• Brief: Your task is to output, without alteration, each line from the one containing "### Network Security" through the final line of the records below.

Pictures paired with source code:
########################################
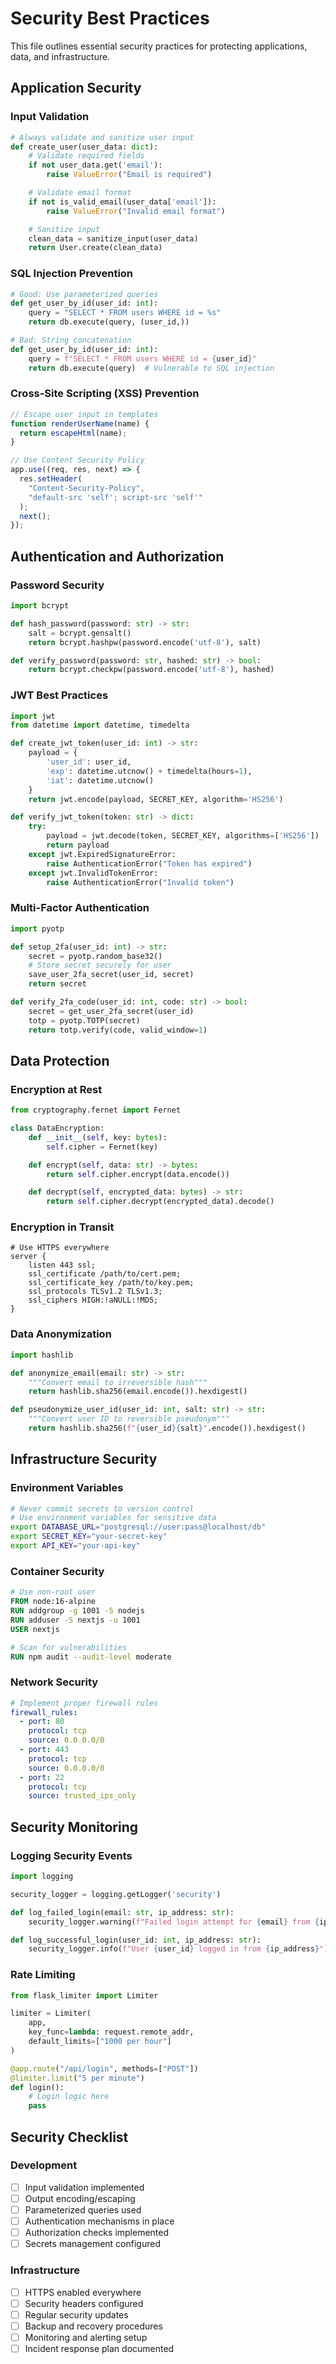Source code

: # Security Best Practices

This file outlines essential security practices for protecting applications, data, and infrastructure.

## Application Security

### Input Validation

```python
# Always validate and sanitize user input
def create_user(user_data: dict):
    # Validate required fields
    if not user_data.get('email'):
        raise ValueError("Email is required")

    # Validate email format
    if not is_valid_email(user_data['email']):
        raise ValueError("Invalid email format")

    # Sanitize input
    clean_data = sanitize_input(user_data)
    return User.create(clean_data)
```

### SQL Injection Prevention

```python
# Good: Use parameterized queries
def get_user_by_id(user_id: int):
    query = "SELECT * FROM users WHERE id = %s"
    return db.execute(query, (user_id,))

# Bad: String concatenation
def get_user_by_id(user_id: int):
    query = f"SELECT * FROM users WHERE id = {user_id}"
    return db.execute(query)  # Vulnerable to SQL injection
```

### Cross-Site Scripting (XSS) Prevention

```javascript
// Escape user input in templates
function renderUserName(name) {
  return escapeHtml(name);
}

// Use Content Security Policy
app.use((req, res, next) => {
  res.setHeader(
    "Content-Security-Policy",
    "default-src 'self'; script-src 'self'"
  );
  next();
});
```

## Authentication and Authorization

### Password Security

```python
import bcrypt

def hash_password(password: str) -> str:
    salt = bcrypt.gensalt()
    return bcrypt.hashpw(password.encode('utf-8'), salt)

def verify_password(password: str, hashed: str) -> bool:
    return bcrypt.checkpw(password.encode('utf-8'), hashed)
```

### JWT Best Practices

```python
import jwt
from datetime import datetime, timedelta

def create_jwt_token(user_id: int) -> str:
    payload = {
        'user_id': user_id,
        'exp': datetime.utcnow() + timedelta(hours=1),
        'iat': datetime.utcnow()
    }
    return jwt.encode(payload, SECRET_KEY, algorithm='HS256')

def verify_jwt_token(token: str) -> dict:
    try:
        payload = jwt.decode(token, SECRET_KEY, algorithms=['HS256'])
        return payload
    except jwt.ExpiredSignatureError:
        raise AuthenticationError("Token has expired")
    except jwt.InvalidTokenError:
        raise AuthenticationError("Invalid token")
```

### Multi-Factor Authentication

```python
import pyotp

def setup_2fa(user_id: int) -> str:
    secret = pyotp.random_base32()
    # Store secret securely for user
    save_user_2fa_secret(user_id, secret)
    return secret

def verify_2fa_code(user_id: int, code: str) -> bool:
    secret = get_user_2fa_secret(user_id)
    totp = pyotp.TOTP(secret)
    return totp.verify(code, valid_window=1)
```

## Data Protection

### Encryption at Rest

```python
from cryptography.fernet import Fernet

class DataEncryption:
    def __init__(self, key: bytes):
        self.cipher = Fernet(key)

    def encrypt(self, data: str) -> bytes:
        return self.cipher.encrypt(data.encode())

    def decrypt(self, encrypted_data: bytes) -> str:
        return self.cipher.decrypt(encrypted_data).decode()
```

### Encryption in Transit

```nginx
# Use HTTPS everywhere
server {
    listen 443 ssl;
    ssl_certificate /path/to/cert.pem;
    ssl_certificate_key /path/to/key.pem;
    ssl_protocols TLSv1.2 TLSv1.3;
    ssl_ciphers HIGH:!aNULL:!MD5;
}
```

### Data Anonymization

```python
import hashlib

def anonymize_email(email: str) -> str:
    """Convert email to irreversible hash"""
    return hashlib.sha256(email.encode()).hexdigest()

def pseudonymize_user_id(user_id: int, salt: str) -> str:
    """Convert user ID to reversible pseudonym"""
    return hashlib.sha256(f"{user_id}{salt}".encode()).hexdigest()
```

## Infrastructure Security

### Environment Variables

```bash
# Never commit secrets to version control
# Use environment variables for sensitive data
export DATABASE_URL="postgresql://user:pass@localhost/db"
export SECRET_KEY="your-secret-key"
export API_KEY="your-api-key"
```

### Container Security

```dockerfile
# Use non-root user
FROM node:16-alpine
RUN addgroup -g 1001 -S nodejs
RUN adduser -S nextjs -u 1001
USER nextjs

# Scan for vulnerabilities
RUN npm audit --audit-level moderate
```

### Network Security

```yaml
# Implement proper firewall rules
firewall_rules:
  - port: 80
    protocol: tcp
    source: 0.0.0.0/0
  - port: 443
    protocol: tcp
    source: 0.0.0.0/0
  - port: 22
    protocol: tcp
    source: trusted_ips_only
```

## Security Monitoring

### Logging Security Events

```python
import logging

security_logger = logging.getLogger('security')

def log_failed_login(email: str, ip_address: str):
    security_logger.warning(f"Failed login attempt for {email} from {ip_address}")

def log_successful_login(user_id: int, ip_address: str):
    security_logger.info(f"User {user_id} logged in from {ip_address}")
```

### Rate Limiting

```python
from flask_limiter import Limiter

limiter = Limiter(
    app,
    key_func=lambda: request.remote_addr,
    default_limits=["1000 per hour"]
)

@app.route("/api/login", methods=["POST"])
@limiter.limit("5 per minute")
def login():
    # Login logic here
    pass
```

## Security Checklist

### Development

- [ ] Input validation implemented
- [ ] Output encoding/escaping
- [ ] Parameterized queries used
- [ ] Authentication mechanisms in place
- [ ] Authorization checks implemented
- [ ] Secrets management configured

### Infrastructure

- [ ] HTTPS enabled everywhere
- [ ] Security headers configured
- [ ] Regular security updates
- [ ] Backup and recovery procedures
- [ ] Monitoring and alerting setup
- [ ] Incident response plan documented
########################################
• Reply:
### Network Security

```yaml
# Implement proper firewall rules
firewall_rules:
  - port: 80
    protocol: tcp
    source: 0.0.0.0/0
  - port: 443
    protocol: tcp
    source: 0.0.0.0/0
  - port: 22
    protocol: tcp
    source: trusted_ips_only
```

## Security Monitoring

### Logging Security Events

```python
import logging

security_logger = logging.getLogger('security')

def log_failed_login(email: str, ip_address: str):
    security_logger.warning(f"Failed login attempt for {email} from {ip_address}")

def log_successful_login(user_id: int, ip_address: str):
    security_logger.info(f"User {user_id} logged in from {ip_address}")
```

### Rate Limiting

```python
from flask_limiter import Limiter

limiter = Limiter(
    app,
    key_func=lambda: request.remote_addr,
    default_limits=["1000 per hour"]
)

@app.route("/api/login", methods=["POST"])
@limiter.limit("5 per minute")
def login():
    # Login logic here
    pass
```

## Security Checklist

### Development

- [ ] Input validation implemented
- [ ] Output encoding/escaping
- [ ] Parameterized queries used
- [ ] Authentication mechanisms in place
- [ ] Authorization checks implemented
- [ ] Secrets management configured

### Infrastructure

- [ ] HTTPS enabled everywhere
- [ ] Security headers configured
- [ ] Regular security updates
- [ ] Backup and recovery procedures
- [ ] Monitoring and alerting setup
- [ ] Incident response plan documented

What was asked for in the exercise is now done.